Communication seems to run rampant in the McCarron household in moments of good and bad. They are always laughing, poking fun at each other, and acutely aware of when it's time to shut one's mouth. And although I don't have first-hand knowledge of it, I hear the sex is great. They love and fight with great passion after a lifetime together. For all the many accomplishments of Chris, his family is his greatest feat.
The horses he has ridden and races he has won are too many to list. Suffice it to say they have helped to make Chris the all-time leading rider by money won. The list of trainers he has won for reads like a Who's Who of racing, and I don't think you could find one owner who would not describe him as the consummate professional. Chris has established himself as the true class act in racing. Fans are the most necessary element of racing, and Chris' gracious demeanor and thoughtful attitude are responsible for attracting them in droves. Every autograph is signed with a smile and thank you, and every photograph snapped with a child is accompanied by a bit of advice.
A few years ago Judy opened a restaurant in posh San Marino and named it Too Dine For. Business was booming and delivery orders were brisk.

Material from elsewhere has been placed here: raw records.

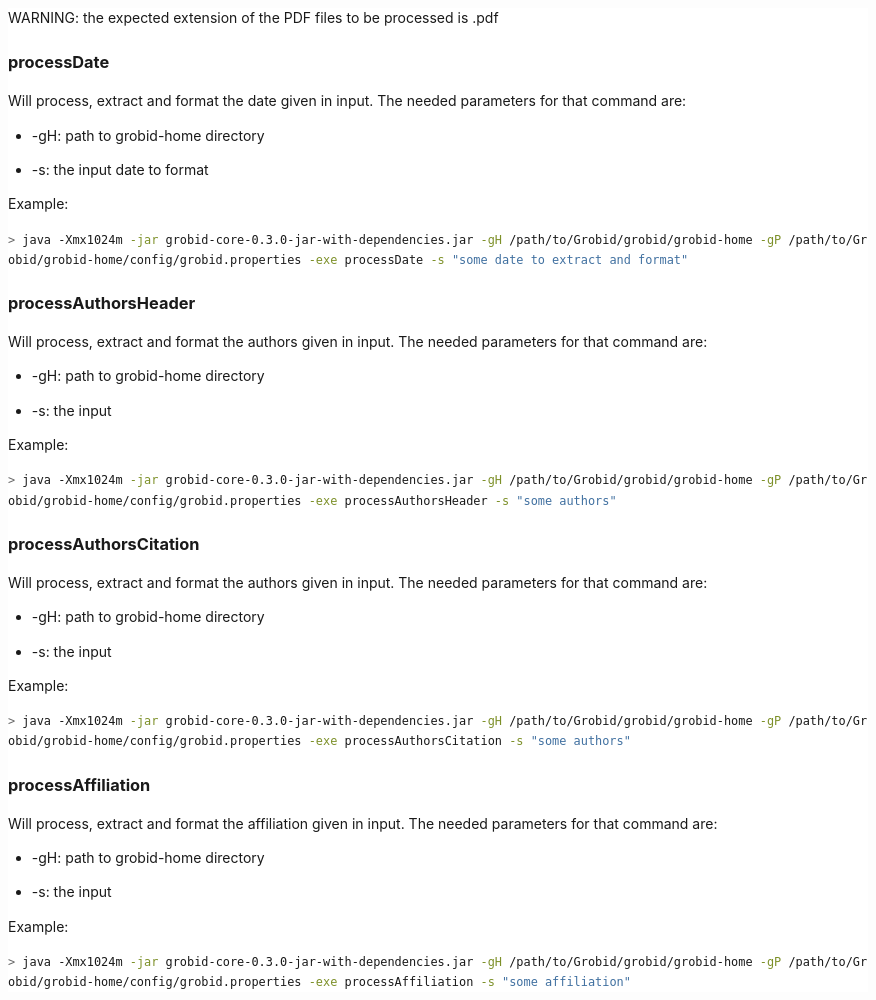 WARNING: the expected extension of the PDF files to be processed is .pdf

### processDate
Will process, extract and format the date given in input. The needed parameters for that command are:

* -gH: path to grobid-home directory

* -s: the input date to format

Example:
```bash
> java -Xmx1024m -jar grobid-core-0.3.0-jar-with-dependencies.jar -gH /path/to/Grobid/grobid/grobid-home -gP /path/to/Grobid/grobid-home/config/grobid.properties -exe processDate -s "some date to extract and format"
```

### processAuthorsHeader
Will process, extract and format the authors given in input. The needed parameters for that command are:

* -gH: path to grobid-home directory

* -s: the input

Example:
```bash
> java -Xmx1024m -jar grobid-core-0.3.0-jar-with-dependencies.jar -gH /path/to/Grobid/grobid/grobid-home -gP /path/to/Grobid/grobid-home/config/grobid.properties -exe processAuthorsHeader -s "some authors"
```

### processAuthorsCitation
Will process, extract and format the authors given in input. The needed parameters for that command are:

* -gH: path to grobid-home directory

* -s: the input

Example:
```bash
> java -Xmx1024m -jar grobid-core-0.3.0-jar-with-dependencies.jar -gH /path/to/Grobid/grobid/grobid-home -gP /path/to/Grobid/grobid-home/config/grobid.properties -exe processAuthorsCitation -s "some authors"
```

### processAffiliation
Will process, extract and format the affiliation given in input. The needed parameters for that command are:

* -gH: path to grobid-home directory

* -s: the input

Example:
```bash
> java -Xmx1024m -jar grobid-core-0.3.0-jar-with-dependencies.jar -gH /path/to/Grobid/grobid/grobid-home -gP /path/to/Grobid/grobid-home/config/grobid.properties -exe processAffiliation -s "some affiliation"
```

On one busy evening, after a quick bite to eat, Chris hopped in his car to make a delivery for Judy. The in-home diner was dumbfounded to find Chris holding his dinner. He was probably waiting for Alan Funt to appear. Unsure how to handle the situation, the fellow offered Chris a $5 tip. Chris chuckled. "No thank you, sir," he said. "Keep the money, but please don't tell anyone I did this, OK?" In typical style, he delivered an autograph with the meal. We all know how ardently Chris feels about "causes." He is outspoken on equine medication issues, diligent in raising funds through his Don MacBeth Memorial Jockey Fund to aid those injured, and his dedication to heal the Jockeys' Guild is unprecedented. And to say he is genuinely concerned for the animal is an understatement. His love for the horse is truly unique. I am indebted to my staff for my successes. My assistants, grooms, exercise riders, and hot walkers are the greatest part of my morning. It is impossible to succeed in anything without the help of many. Chris agrees with me completely. His loyalty to my employees has been remarkable. He knows every groom by name. Compliments to workers leave his lips with the same enthusiasm as the left-handed stick in a tight photo. Chris is first up with a stakes check and thank you. And for his many successes he is an unassuming regular guy who is devoted to teamwork and the love of the sport. The retirement may be a shock to many. Reminiscent of his "rearview" peak at the quarter pole, we should not ask why. Remember Chris as a gifted athlete with an intense competitive spirit and a desire to retire on top of his game. The Chris I know is a combination of strength, grace, dedication, and will--attributes he applies to every aspect of his life. For me to have become close to the McCarron family is a privilege. I am indebted to Chris on many levels. Before the 2000 Santa Anita Derby an old wise man asked, "Hey Chris, who's training that horse, you or Jenine?" Chris didn't train The Deputy, but his input, commitment, and loyalty were invaluable. For Jenine Sahadi to be chided for being a student of Chris McCarron--well, it is nothing short of a tremendous compliment.